== Records for this exercise ==

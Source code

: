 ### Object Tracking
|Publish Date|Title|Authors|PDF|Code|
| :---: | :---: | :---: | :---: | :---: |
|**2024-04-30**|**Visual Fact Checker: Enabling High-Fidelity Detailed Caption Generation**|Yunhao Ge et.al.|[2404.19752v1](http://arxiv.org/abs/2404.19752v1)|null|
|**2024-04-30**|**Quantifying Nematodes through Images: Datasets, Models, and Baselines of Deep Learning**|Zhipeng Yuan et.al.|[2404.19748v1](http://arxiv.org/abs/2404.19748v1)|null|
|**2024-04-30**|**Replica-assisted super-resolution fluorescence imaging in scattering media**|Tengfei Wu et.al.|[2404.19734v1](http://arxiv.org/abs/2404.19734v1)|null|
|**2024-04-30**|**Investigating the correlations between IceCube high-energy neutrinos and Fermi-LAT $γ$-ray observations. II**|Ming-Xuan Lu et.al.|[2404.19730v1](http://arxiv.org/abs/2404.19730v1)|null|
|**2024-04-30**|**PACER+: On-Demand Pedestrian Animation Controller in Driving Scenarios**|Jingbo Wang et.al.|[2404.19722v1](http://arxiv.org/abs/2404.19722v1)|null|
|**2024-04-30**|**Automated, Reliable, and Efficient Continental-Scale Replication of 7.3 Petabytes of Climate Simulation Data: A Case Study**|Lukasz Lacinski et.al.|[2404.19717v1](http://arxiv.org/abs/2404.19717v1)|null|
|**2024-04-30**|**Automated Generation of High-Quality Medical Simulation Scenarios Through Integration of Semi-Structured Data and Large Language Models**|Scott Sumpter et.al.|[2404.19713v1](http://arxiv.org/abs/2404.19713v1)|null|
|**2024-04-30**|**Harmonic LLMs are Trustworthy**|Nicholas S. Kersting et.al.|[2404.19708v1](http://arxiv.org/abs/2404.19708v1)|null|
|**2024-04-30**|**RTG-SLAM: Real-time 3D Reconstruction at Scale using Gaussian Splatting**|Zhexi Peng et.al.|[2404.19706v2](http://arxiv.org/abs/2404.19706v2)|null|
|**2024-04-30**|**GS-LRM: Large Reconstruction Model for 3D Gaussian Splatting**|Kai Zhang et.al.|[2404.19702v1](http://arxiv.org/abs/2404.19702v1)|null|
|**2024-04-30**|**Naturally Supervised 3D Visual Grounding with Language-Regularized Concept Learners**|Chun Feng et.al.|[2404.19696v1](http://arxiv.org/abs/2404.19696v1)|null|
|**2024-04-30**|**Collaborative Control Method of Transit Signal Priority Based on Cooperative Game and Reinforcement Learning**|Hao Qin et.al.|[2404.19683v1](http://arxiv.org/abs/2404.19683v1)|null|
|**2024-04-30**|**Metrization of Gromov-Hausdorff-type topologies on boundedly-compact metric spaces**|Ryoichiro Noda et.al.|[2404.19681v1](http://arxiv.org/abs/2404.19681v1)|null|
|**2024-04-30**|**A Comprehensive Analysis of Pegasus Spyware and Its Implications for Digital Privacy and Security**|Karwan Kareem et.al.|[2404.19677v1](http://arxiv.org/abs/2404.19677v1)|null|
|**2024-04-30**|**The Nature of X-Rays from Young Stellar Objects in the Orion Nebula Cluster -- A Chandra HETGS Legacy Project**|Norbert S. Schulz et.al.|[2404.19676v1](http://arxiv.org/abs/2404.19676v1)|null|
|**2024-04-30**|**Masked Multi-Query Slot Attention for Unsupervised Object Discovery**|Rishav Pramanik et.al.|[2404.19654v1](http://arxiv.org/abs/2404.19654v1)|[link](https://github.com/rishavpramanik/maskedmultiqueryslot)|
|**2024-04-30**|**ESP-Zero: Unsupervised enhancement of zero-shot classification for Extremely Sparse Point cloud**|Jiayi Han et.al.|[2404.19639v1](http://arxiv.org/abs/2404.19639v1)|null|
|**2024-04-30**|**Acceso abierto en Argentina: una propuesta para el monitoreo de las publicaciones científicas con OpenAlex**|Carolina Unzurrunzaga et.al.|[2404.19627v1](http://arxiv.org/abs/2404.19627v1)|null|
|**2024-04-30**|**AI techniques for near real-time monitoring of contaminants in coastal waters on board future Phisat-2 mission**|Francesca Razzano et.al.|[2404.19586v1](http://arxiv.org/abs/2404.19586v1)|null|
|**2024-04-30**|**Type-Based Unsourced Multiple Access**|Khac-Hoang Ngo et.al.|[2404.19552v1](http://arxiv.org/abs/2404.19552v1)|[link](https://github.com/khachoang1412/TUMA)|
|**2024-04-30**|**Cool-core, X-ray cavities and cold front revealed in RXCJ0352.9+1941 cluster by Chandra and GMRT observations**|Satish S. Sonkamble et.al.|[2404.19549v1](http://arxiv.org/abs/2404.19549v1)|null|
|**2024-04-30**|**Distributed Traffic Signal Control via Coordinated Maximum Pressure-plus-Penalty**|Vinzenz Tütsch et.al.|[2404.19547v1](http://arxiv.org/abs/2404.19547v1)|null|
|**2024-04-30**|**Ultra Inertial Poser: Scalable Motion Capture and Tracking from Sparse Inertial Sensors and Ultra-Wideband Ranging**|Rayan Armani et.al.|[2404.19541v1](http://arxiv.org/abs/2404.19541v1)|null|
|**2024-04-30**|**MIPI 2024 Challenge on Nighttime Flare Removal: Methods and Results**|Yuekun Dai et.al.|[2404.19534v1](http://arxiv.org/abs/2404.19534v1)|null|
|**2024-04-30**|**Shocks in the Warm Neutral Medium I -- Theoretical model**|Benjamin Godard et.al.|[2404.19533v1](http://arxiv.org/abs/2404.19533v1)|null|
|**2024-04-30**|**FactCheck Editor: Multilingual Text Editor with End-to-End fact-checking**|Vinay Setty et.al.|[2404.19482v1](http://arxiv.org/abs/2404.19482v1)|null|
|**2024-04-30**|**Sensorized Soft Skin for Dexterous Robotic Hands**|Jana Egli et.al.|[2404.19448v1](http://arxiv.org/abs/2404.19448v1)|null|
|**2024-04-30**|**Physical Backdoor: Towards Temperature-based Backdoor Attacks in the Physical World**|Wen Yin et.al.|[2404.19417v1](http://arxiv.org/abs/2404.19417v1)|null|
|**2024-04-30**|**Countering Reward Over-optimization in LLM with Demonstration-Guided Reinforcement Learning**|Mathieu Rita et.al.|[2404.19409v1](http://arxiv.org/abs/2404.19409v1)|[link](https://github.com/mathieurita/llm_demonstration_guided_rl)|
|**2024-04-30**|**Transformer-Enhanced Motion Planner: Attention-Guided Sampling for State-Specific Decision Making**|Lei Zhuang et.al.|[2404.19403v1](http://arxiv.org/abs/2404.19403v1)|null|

===

*Exercise goal*:
What is needed is the count of lines in the records that include the word "Scale", with no other text.

*Written response*:
2